C has no "bad ways". In fact, the way C++ works pretty much blinds the programmer to what's going on behind the scenes. The fact that you can use = on a string in C++ shows a lot about how abstracted it is.

In C++ we use the fstream and seekp and seekg for getting the pointers. And in C++ we definately don't use printf. Using the C++ way is much simpiler and uses a great synax. This program isn't cross platform either.
It is if you remove #include <windows.h> , because that's completely unnecessary in this program.

We mine aswell use the crappy vb or something of the like lol. If your trying to learn to make programs or whatever, stop. Buy a book or read tutorials, theres always more than one way to do things. Its nice you posted this, but not many people will get it and the people that do will have a harder time writting a new program than if they knew what they were doing and wrote it from scratch.
I never read a book on C++, but I am willing to bet that I can code faster, smaller, more efficent, and generally less buggy code than Interdpth, given his example in this forum.
Sorry for being so blunt, but seeing people who think they know C or C++ completely abuse it and refuse to think that they might just be a little fundamentally wrong really gets to me.
If you know C, you will know that...
- "long" is not a type
- Assigning a char* to another char* will not copy the string, it will copy the reference.
- fopen() is not descriptive enough on Windows - you can get all sorts of errors on Windows, it's best to use the API with GetLastError().
- if() executes for anything but 0, and a faster way of checking if(x==NULL) or if(x==0) is simply if(!x).
- There are easy ways to make a program compile on Windows, Linux, Mac, for Unicode or ASCII, using windows or command-line interface, all with the same source.
- You can do anything from C if you know how. You can even access .NET if you know how.

DawnRyder
August 18th, 2009, 01:33 PM
That still doesn't explain why the word 'tutorial' is used in the title, regardless whether or not I program in C/C++.

This 'TUTORIAL' is showing 'C/C++ PROGRAMMERS' how to access certain offsets an obtain bit variables.
Like 'OFFSETS'.

Jeeze...

And BTW, listen to score_under he's good.

colcolstyles
August 18th, 2009, 06:38 PM
Since the filename is never read before being changed through scanf, why zero the array at all?
Good programming practice?
Yes, technically it isn't necessary to initialize the array but if interdpth ever writes a program where he does need to zero out an array, he might run into some problems. Here, it's not needed but hey, it can't hurt, can it?

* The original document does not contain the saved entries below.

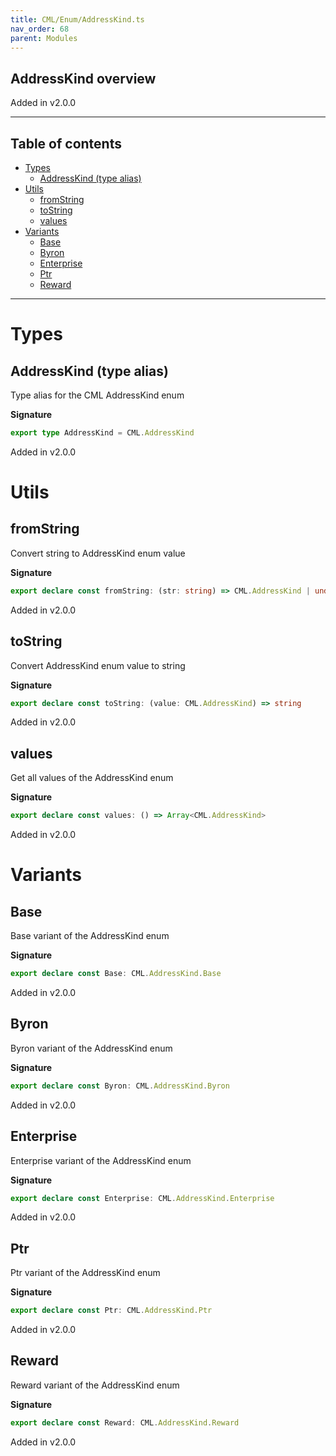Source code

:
 ```yaml
---
title: CML/Enum/AddressKind.ts
nav_order: 68
parent: Modules
---
```


## AddressKind overview

Added in v2.0.0

---

<h2 class="text-delta">Table of contents</h2>

- [Types](#types)
  - [AddressKind (type alias)](#addresskind-type-alias)
- [Utils](#utils)
  - [fromString](#fromstring)
  - [toString](#tostring)
  - [values](#values)
- [Variants](#variants)
  - [Base](#base)
  - [Byron](#byron)
  - [Enterprise](#enterprise)
  - [Ptr](#ptr)
  - [Reward](#reward)

---

# Types

## AddressKind (type alias)

Type alias for the CML AddressKind enum

**Signature**

```ts
export type AddressKind = CML.AddressKind
```

Added in v2.0.0

# Utils

## fromString

Convert string to AddressKind enum value

**Signature**

```ts
export declare const fromString: (str: string) => CML.AddressKind | undefined
```

Added in v2.0.0

## toString

Convert AddressKind enum value to string

**Signature**

```ts
export declare const toString: (value: CML.AddressKind) => string
```

Added in v2.0.0

## values

Get all values of the AddressKind enum

**Signature**

```ts
export declare const values: () => Array<CML.AddressKind>
```

Added in v2.0.0

# Variants

## Base

Base variant of the AddressKind enum

**Signature**

```ts
export declare const Base: CML.AddressKind.Base
```

Added in v2.0.0

## Byron

Byron variant of the AddressKind enum

**Signature**

```ts
export declare const Byron: CML.AddressKind.Byron
```

Added in v2.0.0

## Enterprise

Enterprise variant of the AddressKind enum

**Signature**

```ts
export declare const Enterprise: CML.AddressKind.Enterprise
```

Added in v2.0.0

## Ptr

Ptr variant of the AddressKind enum

**Signature**

```ts
export declare const Ptr: CML.AddressKind.Ptr
```

Added in v2.0.0

## Reward

Reward variant of the AddressKind enum

**Signature**

```ts
export declare const Reward: CML.AddressKind.Reward
```

Added in v2.0.0
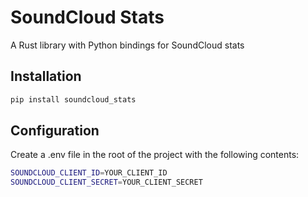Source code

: # SoundCloud Stats

A Rust library with Python bindings for SoundCloud stats

## Installation

```bash
pip install soundcloud_stats
```

## Configuration

Create a .env file in the root of the project with the following contents:

```bash
SOUNDCLOUD_CLIENT_ID=YOUR_CLIENT_ID
SOUNDCLOUD_CLIENT_SECRET=YOUR_CLIENT_SECRET
```
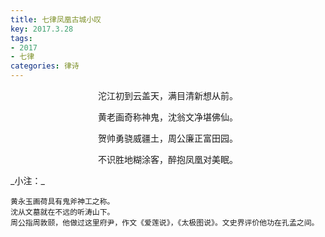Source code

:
 ```yaml
---
title: 七律凤凰古城小叹
key: 2017.3.28
tags: 
- 2017
- 七律
categories: 律诗
---
```


<p align="center">沱江初到云盖天，满目清新想从前。
</p>
<p align="center">黄老画奇称神鬼，沈翁文净堪佛仙。
</p>
<p align="center">贺帅勇骁威疆土，周公廉正富田园。
</p>
<p align="center">不识胜地糊涂客，醉抱凤凰对美眠。
</p>
_小注：_

```
黄永玉画荷具有鬼斧神工之称。
沈从文墓就在不远的听涛山下。
周公指周敦颐，他做过这里府尹，作文《爱莲说》，《太极图说》。文史界评价他功在孔孟之间。
```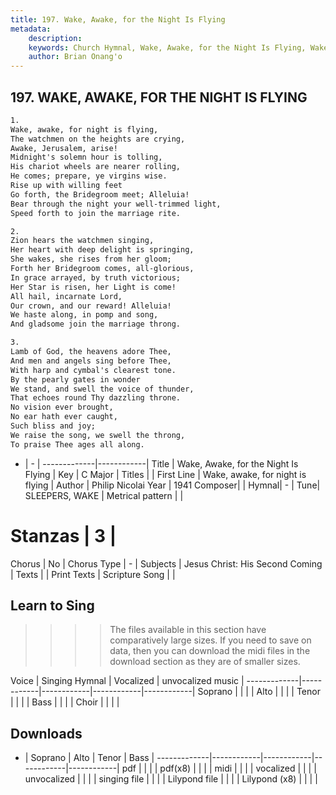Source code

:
 ```yaml
---
title: 197. Wake, Awake, for the Night Is Flying
metadata:
    description: 
    keywords: Church Hymnal, Wake, Awake, for the Night Is Flying, Wake, awake, for night is flying, 
    author: Brian Onang'o
---
```



## 197. WAKE, AWAKE, FOR THE NIGHT IS FLYING

```txt
1.
Wake, awake, for night is flying,
The watchmen on the heights are crying,
Awake, Jerusalem, arise!
Midnight's solemn hour is tolling,
His chariot wheels are nearer rolling,
He comes; prepare, ye virgins wise.
Rise up with willing feet
Go forth, the Bridegroom meet; Alleluia!
Bear through the night your well-trimmed light,
Speed forth to join the marriage rite.

2.
Zion hears the watchmen singing,
Her heart with deep delight is springing,
She wakes, she rises from her gloom;
Forth her Bridegroom comes, all-glorious,
In grace arrayed, by truth victorious;
Her Star is risen, her Light is come!
All hail, incarnate Lord,
Our crown, and our reward! Alleluia!
We haste along, in pomp and song,
And gladsome join the marriage throng.

3.
Lamb of God, the heavens adore Thee,
And men and angels sing before Thee,
With harp and cymbal's clearest tone.
By the pearly gates in wonder
We stand, and swell the voice of thunder,
That echoes round Thy dazzling throne.
No vision ever brought,
No ear hath ever caught,
Such bliss and joy;
We raise the song, we swell the throng,
To praise Thee ages all along.

```

- |   -  |
-------------|------------|
Title | Wake, Awake, for the Night Is Flying |
Key | C Major |
Titles |  |
First Line | Wake, awake, for night is flying |
Author | Philip Nicolai
Year | 1941
Composer|  |
Hymnal|  - |
Tune| SLEEPERS, WAKE |
Metrical pattern | |
# Stanzas | 3 |
Chorus | No |
Chorus Type | - |
Subjects | Jesus Christ: His Second Coming |
Texts |  |
Print Texts | 
Scripture Song |  |
  
## Learn to Sing

>>>> The files available in this section have comparatively large sizes. If you need to save on data, then you can download the midi files in the download section as they are of smaller sizes.

Voice |  Singing Hymnal | Vocalized | unvocalized music |
-------------|------------|------------|------------|------------|
Soprano | | | |
Alto | | | |
Tenor | | | |
Bass | | | |
Choir | | | |

## Downloads

- |  Soprano | Alto | Tenor | Bass |
-------------|------------|------------|------------|------------|
pdf | | | |
pdf(x8) | | | |
midi | | | |
vocalized | | | |
unvocalized | | | |
singing file | | | |
Lilypond file | | | |
Lilypond (x8) | | | |
  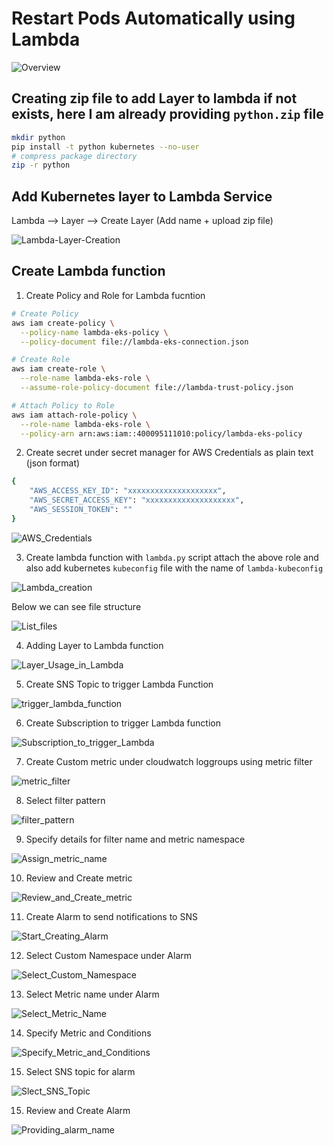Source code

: # Restart Pods Automatically using Lambda

![Overview](./../images/Overview.jpg)

## Creating zip file to add Layer to lambda if not exists, here I am already providing ```python.zip``` file

```bash
mkdir python
pip install -t python kubernetes --no-user
# compress package directory
zip -r python
```

## Add Kubernetes layer to Lambda Service

Lambda  --> Layer  --> Create Layer (Add name + upload zip file)

![Lambda-Layer-Creation](./../images/lambda-layer.jpg)

## Create Lambda function

1. Create Policy and Role for Lambda fucntion

```bash
# Create Policy
aws iam create-policy \
  --policy-name lambda-eks-policy \
  --policy-document file://lambda-eks-connection.json

# Create Role
aws iam create-role \
  --role-name lambda-eks-role \
  --assume-role-policy-document file://lambda-trust-policy.json

# Attach Policy to Role
aws iam attach-role-policy \
  --role-name lambda-eks-role \
  --policy-arn arn:aws:iam::400095111010:policy/lambda-eks-policy
```

2. Create secret under secret manager for AWS Credentials as plain text (json format)

```bash
{
    "AWS_ACCESS_KEY_ID": "xxxxxxxxxxxxxxxxxxxx",
    "AWS_SECRET_ACCESS_KEY": "xxxxxxxxxxxxxxxxxxxx",
    "AWS_SESSION_TOKEN": ""
}
```

![AWS_Credentials](./../images/aws_secret_manager.jpg)

3. Create lambda function with ```lambda.py``` script attach the above role and also add kubernetes ```kubeconfig``` file with the name of ```lambda-kubeconfig```

![Lambda_creation](./../images/lambda-creation.jpg)

Below we can see file structure

![List_files](./../images/lambda_files.jpg)

4. Adding Layer to Lambda function

![Layer_Usage_in_Lambda](./../images/layer_usage_in_lambda.jpg)

5. Create SNS Topic to trigger Lambda Function

![trigger_lambda_function](./../images/trigger_lambda_function.jpg)

6. Create Subscription to trigger Lambda function

![Subscription_to_trigger_Lambda](./../images/subscription_to_trigger_lambda.jpg)

7. Create Custom metric under cloudwatch loggroups using metric filter

![metric_filter](./../images/metric_filter.jpg)

8. Select filter pattern

![filter_pattern](./../images/filter-pattern.jpg)

9. Specify details for filter name and metric namespace

![Assign_metric_name](./../images/assign-metric-name.jpg)

10. Review and Create metric

![Review_and_Create_metric](./../images/review-create-metric.png)

11. Create Alarm to send notifications to SNS

![Start_Creating_Alarm](./../images/start-creating-alarm.jpg)

12. Select Custom Namespace under Alarm

![Select_Custom_Namespace](./../images/select-custom-namespace.jpg)

13. Select Metric name under Alarm

![Select_Metric_Name](./../images/select-metric-for-alarm.jpg)

14. Specify Metric and Conditions

![Specify_Metric_and_Conditions](./../images/specify_metric_and_conditions.jpg)

15. Select SNS topic for alarm

![Slect_SNS_Topic](./../images/select-sns-topic.jpg)

15. Review and Create Alarm

![Providing_alarm_name](./../images/alarm-name.jpg)
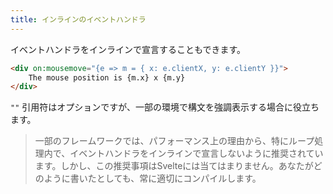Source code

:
 ```yaml
---
title: インラインのイベントハンドラ
---
```


イベントハンドラをインラインで宣言することもできます。

```html
<div on:mousemove="{e => m = { x: e.clientX, y: e.clientY }}">
	The mouse position is {m.x} x {m.y}
</div>
```

`""` 引用符はオプションですが、一部の環境で構文を強調表示する場合に役立ちます。

> 一部のフレームワークでは、パフォーマンス上の理由から、特にループ処理内で、イベントハンドラをインラインで宣言しないように推奨されています。しかし、この推奨事項はSvelteには当てはまりません。あなたがどのように書いたとしても、常に適切にコンパイルします。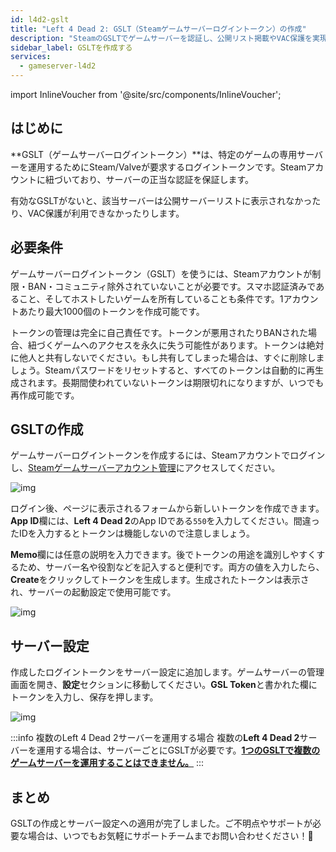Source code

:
 ```yaml
---
id: l4d2-gslt
title: "Left 4 Dead 2: GSLT（Steamゲームサーバーログイントークン）の作成"
description: "SteamのGSLTでゲームサーバーを認証し、公開リスト掲載やVAC保護を実現 → 今すぐチェック"
sidebar_label: GSLTを作成する
services:
  - gameserver-l4d2
---
```


import InlineVoucher from '@site/src/components/InlineVoucher';



## はじめに

**GSLT（ゲームサーバーログイントークン）**は、特定のゲームの専用サーバーを運用するためにSteam/Valveが要求するログイントークンです。Steamアカウントに紐づいており、サーバーの正当な認証を保証します。

有効なGSLTがないと、該当サーバーは公開サーバーリストに表示されなかったり、VAC保護が利用できなかったりします。

<InlineVoucher />



## 必要条件

ゲームサーバーログイントークン（GSLT）を使うには、Steamアカウントが制限・BAN・コミュニティ除外されていないことが必要です。スマホ認証済みであること、そしてホストしたいゲームを所有していることも条件です。1アカウントあたり最大1000個のトークンを作成可能です。

トークンの管理は完全に自己責任です。トークンが悪用されたりBANされた場合、紐づくゲームへのアクセスを永久に失う可能性があります。トークンは絶対に他人と共有しないでください。もし共有してしまった場合は、すぐに削除しましょう。Steamパスワードをリセットすると、すべてのトークンは自動的に再生成されます。長期間使われていないトークンは期限切れになりますが、いつでも再作成可能です。



## GSLTの作成
ゲームサーバーログイントークンを作成するには、Steamアカウントでログインし、[Steamゲームサーバーアカウント管理](https://steamcommunity.com/dev/managegameservers)にアクセスしてください。


![img](https://screensaver01.zap-hosting.com/index.php/s/WaMsyscboqCtNHA/preview)

ログイン後、ページに表示されるフォームから新しいトークンを作成できます。**App ID**欄には、**Left 4 Dead 2**のApp IDである`550`を入力してください。間違ったIDを入力するとトークンは機能しないので注意しましょう。

**Memo**欄には任意の説明を入力できます。後でトークンの用途を識別しやすくするため、サーバー名や役割などを記入すると便利です。両方の値を入力したら、**Create**をクリックしてトークンを生成します。生成されたトークンは表示され、サーバーの起動設定で使用可能です。

![img](https://screensaver01.zap-hosting.com/index.php/s/fTgmTPA7q8k9TAd/download)

## サーバー設定

作成したログイントークンをサーバー設定に追加します。ゲームサーバーの管理画面を開き、**設定**セクションに移動してください。**GSL Token**と書かれた欄にトークンを入力し、保存を押します。

![img](https://screensaver01.zap-hosting.com/index.php/s/tzJiT4nTZo2nWMz/preview)

:::info 複数のLeft 4 Dead 2サーバーを運用する場合
複数の**Left 4 Dead 2**サーバーを運用する場合は、サーバーごとにGSLTが必要です。<u>**1つのGSLTで複数のゲームサーバーを運用することはできません。**</u>
:::



## まとめ

GSLTの作成とサーバー設定への適用が完了しました。ご不明点やサポートが必要な場合は、いつでもお気軽にサポートチームまでお問い合わせください！🙂

<InlineVoucher />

Anyways, I would just like to say that, for what it's worth, this tutorial helped me out quite a bit. I've been able to familiarize myself with some of the basic C commands (which, unfortunately, were not covered (as you can probably imagine) in my C++ class) and with that knowledge, I was able to write a simple command line utility that edits ROM headers. Thanks to interdpth for the tutorial and IIMarckus for clarifying a few things for me.

OM3GA Umbr30n
January 11th, 2010, 06:24 PM
If you done understand you dont need to know and seeing me here you are thinking,
1. Why revive an old topic?
to give help
2.What is a noob doing here?
:P well im not so noobish now as i have decided to learn C++ i actually understand alot of this and as i said if you dont understand you dont need to,
this i a tutorial for the masses of people that use C++ on the basic code for a Commandline/Console Application for Hacking,
I cant wait for the basic GUI version.
Also out of curiosity what compiler do you use?

Umbreonic Aura
June 8th, 2010, 04:07 PM
Is the basic windows application ever going to happen?